"Keep off—keep off!" she shrieked, insane with fear and the suddenness of the shock. "Philip Yates is dead. I saw him hanged. You saw him, also, on the blasted pine, Ralph Hinchley."
"Excuse me," returned Yates; "I ought to know, and I assure you that I am as much alive as either of you. Tom Dickinson, poor fellow, they hung him in my place. He managed to steal my clothes from the wardrobe, hoping the men would take him for me, and help him off. So you really thought it was me they swung up; poor Sybil, what a disappointment! Well, it was natural. Tom and I did look alike, especially when he was on good behavior; but there was a certain manner he never could catch. Still, the people mistook him for me more than once. He was so proud of it, poor Tom. But I wouldn't have thought it of you, Syb—not know your own husband! My darling, that is not complimentary."

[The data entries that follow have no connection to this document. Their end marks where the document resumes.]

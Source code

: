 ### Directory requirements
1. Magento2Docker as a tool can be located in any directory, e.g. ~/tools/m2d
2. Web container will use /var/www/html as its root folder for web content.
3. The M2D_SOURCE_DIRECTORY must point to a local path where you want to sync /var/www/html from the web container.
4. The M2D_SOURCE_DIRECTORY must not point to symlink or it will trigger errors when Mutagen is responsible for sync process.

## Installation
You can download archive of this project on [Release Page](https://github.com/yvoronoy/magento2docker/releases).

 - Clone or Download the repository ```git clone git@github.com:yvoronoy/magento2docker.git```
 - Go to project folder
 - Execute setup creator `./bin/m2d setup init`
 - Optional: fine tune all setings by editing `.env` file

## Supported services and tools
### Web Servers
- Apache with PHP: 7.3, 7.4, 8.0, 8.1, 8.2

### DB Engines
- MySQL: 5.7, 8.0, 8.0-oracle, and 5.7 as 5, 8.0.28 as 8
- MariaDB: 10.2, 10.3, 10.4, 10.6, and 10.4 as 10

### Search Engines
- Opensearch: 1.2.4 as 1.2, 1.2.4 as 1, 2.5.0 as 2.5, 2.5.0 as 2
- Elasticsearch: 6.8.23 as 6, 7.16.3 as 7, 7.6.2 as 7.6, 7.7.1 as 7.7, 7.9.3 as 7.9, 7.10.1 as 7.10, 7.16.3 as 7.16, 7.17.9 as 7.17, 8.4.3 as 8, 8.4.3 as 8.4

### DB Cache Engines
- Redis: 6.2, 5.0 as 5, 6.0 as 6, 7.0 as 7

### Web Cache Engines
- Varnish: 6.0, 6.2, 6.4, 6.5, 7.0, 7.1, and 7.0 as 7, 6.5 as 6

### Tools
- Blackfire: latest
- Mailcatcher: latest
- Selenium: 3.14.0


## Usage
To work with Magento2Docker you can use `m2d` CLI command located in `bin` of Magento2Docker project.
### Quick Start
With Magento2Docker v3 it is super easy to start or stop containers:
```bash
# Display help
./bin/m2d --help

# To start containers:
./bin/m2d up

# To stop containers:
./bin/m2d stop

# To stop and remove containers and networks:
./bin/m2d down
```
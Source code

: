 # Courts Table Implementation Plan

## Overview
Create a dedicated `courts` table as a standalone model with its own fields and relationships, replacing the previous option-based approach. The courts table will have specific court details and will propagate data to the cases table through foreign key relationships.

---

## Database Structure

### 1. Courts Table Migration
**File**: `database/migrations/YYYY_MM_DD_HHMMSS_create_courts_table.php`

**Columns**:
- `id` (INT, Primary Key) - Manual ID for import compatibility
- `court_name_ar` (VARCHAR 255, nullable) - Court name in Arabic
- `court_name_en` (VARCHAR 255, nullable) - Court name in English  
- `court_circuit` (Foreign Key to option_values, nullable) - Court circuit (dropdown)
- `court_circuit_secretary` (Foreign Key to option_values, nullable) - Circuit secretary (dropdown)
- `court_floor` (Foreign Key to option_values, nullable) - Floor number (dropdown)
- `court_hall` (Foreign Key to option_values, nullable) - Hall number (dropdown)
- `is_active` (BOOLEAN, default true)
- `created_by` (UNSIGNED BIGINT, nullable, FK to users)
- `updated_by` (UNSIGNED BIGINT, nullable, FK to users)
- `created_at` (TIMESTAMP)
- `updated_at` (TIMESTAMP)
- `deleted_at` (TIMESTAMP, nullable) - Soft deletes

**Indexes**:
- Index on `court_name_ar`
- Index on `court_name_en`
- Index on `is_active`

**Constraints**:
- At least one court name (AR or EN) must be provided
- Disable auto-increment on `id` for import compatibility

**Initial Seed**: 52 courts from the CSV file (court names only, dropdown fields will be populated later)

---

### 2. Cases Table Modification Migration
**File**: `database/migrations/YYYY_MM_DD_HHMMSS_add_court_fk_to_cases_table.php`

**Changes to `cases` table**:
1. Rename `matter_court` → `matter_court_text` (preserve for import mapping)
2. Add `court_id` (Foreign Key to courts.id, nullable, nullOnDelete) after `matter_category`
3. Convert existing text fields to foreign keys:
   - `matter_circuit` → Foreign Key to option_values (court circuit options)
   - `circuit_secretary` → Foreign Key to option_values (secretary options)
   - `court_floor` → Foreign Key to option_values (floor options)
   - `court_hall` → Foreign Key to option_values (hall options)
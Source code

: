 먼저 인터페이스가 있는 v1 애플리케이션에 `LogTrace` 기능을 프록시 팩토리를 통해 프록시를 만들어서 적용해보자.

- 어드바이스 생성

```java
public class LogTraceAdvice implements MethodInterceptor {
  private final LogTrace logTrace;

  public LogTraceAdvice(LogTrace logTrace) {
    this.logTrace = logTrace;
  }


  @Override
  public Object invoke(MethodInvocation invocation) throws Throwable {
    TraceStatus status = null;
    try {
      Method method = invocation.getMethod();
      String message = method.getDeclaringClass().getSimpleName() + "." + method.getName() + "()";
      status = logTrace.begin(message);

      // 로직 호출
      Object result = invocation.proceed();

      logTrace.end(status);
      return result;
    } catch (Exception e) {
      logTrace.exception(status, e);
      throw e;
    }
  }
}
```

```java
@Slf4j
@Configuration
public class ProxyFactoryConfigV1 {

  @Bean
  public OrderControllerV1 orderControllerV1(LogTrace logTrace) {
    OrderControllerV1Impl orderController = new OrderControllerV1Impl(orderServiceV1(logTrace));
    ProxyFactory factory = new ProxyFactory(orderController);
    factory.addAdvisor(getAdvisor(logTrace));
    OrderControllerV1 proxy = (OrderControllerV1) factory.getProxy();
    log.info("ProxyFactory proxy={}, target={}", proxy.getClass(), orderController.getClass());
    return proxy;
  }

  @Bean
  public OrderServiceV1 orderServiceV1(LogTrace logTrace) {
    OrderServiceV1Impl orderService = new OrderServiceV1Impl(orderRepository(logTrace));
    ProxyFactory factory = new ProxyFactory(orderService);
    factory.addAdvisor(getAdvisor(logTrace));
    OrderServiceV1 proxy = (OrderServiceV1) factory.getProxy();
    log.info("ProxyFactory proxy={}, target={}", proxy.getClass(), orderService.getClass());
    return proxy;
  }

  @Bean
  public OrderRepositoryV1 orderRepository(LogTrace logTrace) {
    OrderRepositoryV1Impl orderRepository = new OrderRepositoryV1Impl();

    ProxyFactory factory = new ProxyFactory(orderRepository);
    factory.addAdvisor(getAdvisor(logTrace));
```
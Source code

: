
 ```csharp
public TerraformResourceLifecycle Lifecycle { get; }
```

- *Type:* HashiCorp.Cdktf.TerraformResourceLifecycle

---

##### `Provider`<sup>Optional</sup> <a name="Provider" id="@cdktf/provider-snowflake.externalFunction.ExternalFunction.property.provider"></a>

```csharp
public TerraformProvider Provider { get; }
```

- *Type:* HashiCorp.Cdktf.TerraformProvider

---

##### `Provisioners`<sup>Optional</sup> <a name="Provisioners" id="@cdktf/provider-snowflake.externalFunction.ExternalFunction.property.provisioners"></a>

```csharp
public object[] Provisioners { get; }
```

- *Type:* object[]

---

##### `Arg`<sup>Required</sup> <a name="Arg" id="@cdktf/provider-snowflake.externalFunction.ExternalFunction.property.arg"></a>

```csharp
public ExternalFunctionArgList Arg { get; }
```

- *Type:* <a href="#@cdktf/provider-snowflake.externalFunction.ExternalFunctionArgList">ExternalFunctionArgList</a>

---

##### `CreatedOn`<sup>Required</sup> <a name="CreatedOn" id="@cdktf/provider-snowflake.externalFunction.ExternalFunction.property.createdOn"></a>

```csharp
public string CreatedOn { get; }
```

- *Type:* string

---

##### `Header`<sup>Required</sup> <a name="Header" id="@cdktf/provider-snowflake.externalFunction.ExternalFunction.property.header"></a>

She answered by a groan so despairing that it might have softened any heart less steeled against her than those of the two men who looked quietly on.
"No, no, Sybil," he continued; "while Tom was doubling like a fox, and you screaming for some one to pounce on me, I slipped away through the cellar, and into the bush. Why, bless your soul, I was perched just above you on the precipice all the time, and, if you hadn't made off with the horse, should have got clear, instead of being caught among the rocks like a rat in a trap."
Sybil sunk slowly into a chair while he was giving these revolting details, and, covering her face with both hands, interrupted him only with her faint moans. While she sat thus abject and wounded, Edward Laurence entered the room. He stopped short on the threshold, astonished at the presence of those two men. He looked from one to the other in amazement. Then turning on Hinchley, demanded in stern wrath how he had dared to enter that dwelling. Sybil heard his voice, and made a wild effort to shake off the terror which was crushing her to the earth; but, as she attempted to unvail her face, the smiling look with which Yates stood regarding her made every nerve in her body shrink and shiver.
Laurence glanced at her, and once more turned on Hinchley.
"Why are you here, sir, and who is that man?"
"Hush, hush!" returned Ralph, mournfully. "You will have enough to repent, Edward; be silent now."
Before Laurence could speak, Yates stepped toward Sybil, seized her by the arm, and forced her to stand up.
"Come," he said, "you and I are going away from here."